Meh. It depends on how you view your photography.

I'm a Sunday photographer. Never made a dime from my work, and I don't look to. I just do it because I enjoy it. I particularly enjoy that I can use it as an excuse to move my ass away from my computer, walk around town to grab shots, etc.

I like editing my photos, but the editing is not why I take photos. I don't want to spend a ridiculous amount of time to learn a new tool. It's a hobby, and the software is only an accessory to it. If I have to spend hours to learn a new tool in front of my computer, it defeats the purpose.

I tried Darktable, and got okish results with it, but it's a pain to use. It doesn't have any serious noise reduction, and since I can't be bothered to lug around anything heavier than a m4/3 body with an f/4 lense, it's something I need, because I mainly shoot at night half the year.

I've looked at alternatives like capture one, but unless you intend to not upgrade your software for at least 3-4 years, they're not cheaper, even though they're not subscription based. You also have to cough up all the money upfront. And you get no Photoshop, either, which I use in addition to LR.

Now, I don't love lightroom. I have no idea wtf it lags when I open and close panels on a pretty hefty desktop. But boy, do I love the time I gain with "ai" masking, noise reduction and object removal.

All in all, it's just not expensive enough to make it worth my while to change to a different software and also lose all my catalog history, just to cough up the same amount of cash in the end.

Now, if someone came up with an actual equivalent that ran on Linux, so I didn't have to have a dedicated Windows box just for this, I'd line right up with my money ready.

1 comments

I think Resolve just released a lightroom equivalent didn't they?

Edit0: https://www.blackmagicdesign.com/ca/products/davinciresolve/...
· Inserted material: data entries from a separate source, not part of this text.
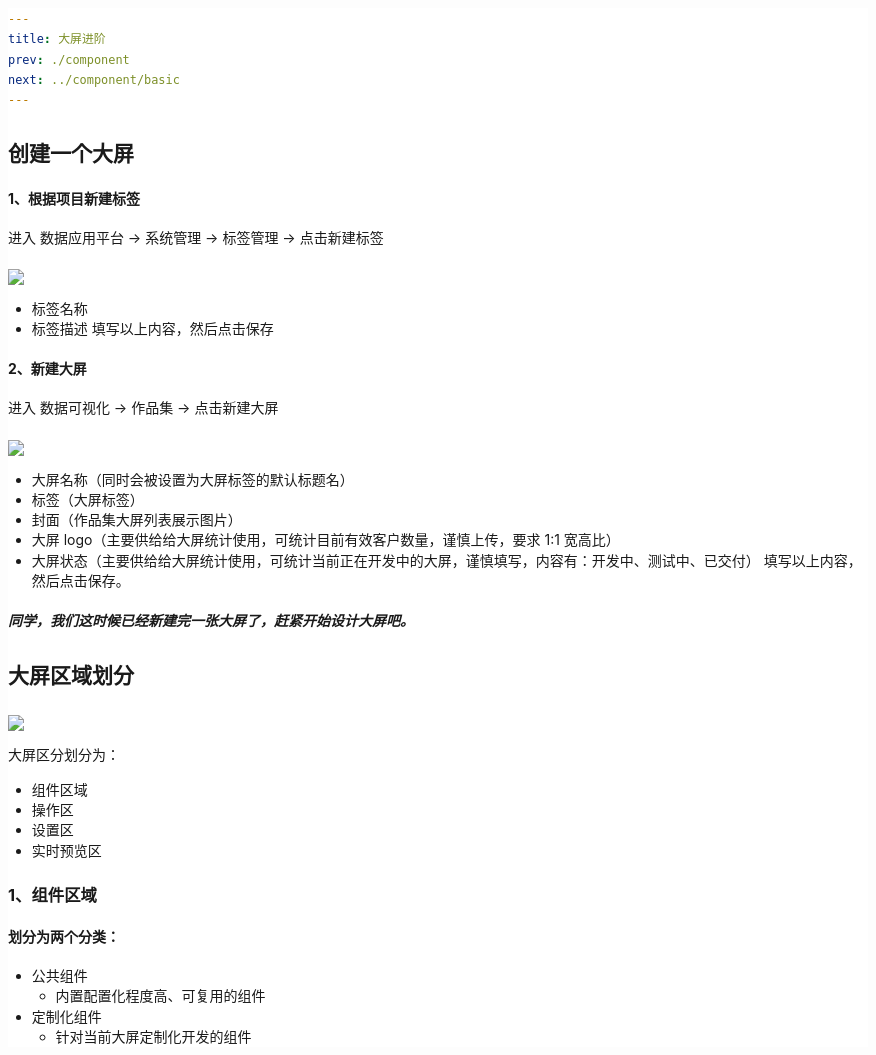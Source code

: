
 ```yaml
---
title: 大屏进阶
prev: ./component
next: ../component/basic
---
```


## 创建一个大屏

#### 1、根据项目新建标签

进入 数据应用平台 -> 系统管理 -> 标签管理 -> 点击新建标签

<img src="/images/flyfish/guide/screen/create-tag.png" width="40%" align="middle" />

- 标签名称
- 标签描述
  填写以上内容，然后点击保存

#### 2、新建大屏

进入 数据可视化 -> 作品集 -> 点击新建大屏

<img src="/images/flyfish/guide/screen/create-screen.png" width="40%" align="middle" />

- 大屏名称（同时会被设置为大屏标签的默认标题名）
- 标签（大屏标签）
- 封面（作品集大屏列表展示图片）
- 大屏 logo（主要供给给大屏统计使用，可统计目前有效客户数量，谨慎上传，要求 1:1 宽高比）
- 大屏状态（主要供给给大屏统计使用，可统计当前正在开发中的大屏，谨慎填写，内容有：开发中、测试中、已交付）
  填写以上内容，然后点击保存。

##### 同学，我们这时候已经新建完一张大屏了，赶紧开始设计大屏吧。

## 大屏区域划分

<img src="/images/flyfish/guide/screen/screen-design.png" width="70%" align="middle" />

大屏区分划分为：

- 组件区域
- 操作区
- 设置区
- 实时预览区

### 1、组件区域

#### 划分为两个分类：

- 公共组件
  - 内置配置化程度高、可复用的组件
- 定制化组件
  - 针对当前大屏定制化开发的组件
Yeah and seems the only limitation you get is no GPU acceleration with the free tier. I'd give that a spin I like resolve much better than premiere for video and it has AI integration as well

Yeah, I saw the thread on HN the other day, and was genuinely intrigued. But according to the reviews I’ve seen, the workflow is fairly different. I have 0 experience editing video, so picking up a tool with a completely different approach isn’t exactly appealing, but maybe I’m missing something.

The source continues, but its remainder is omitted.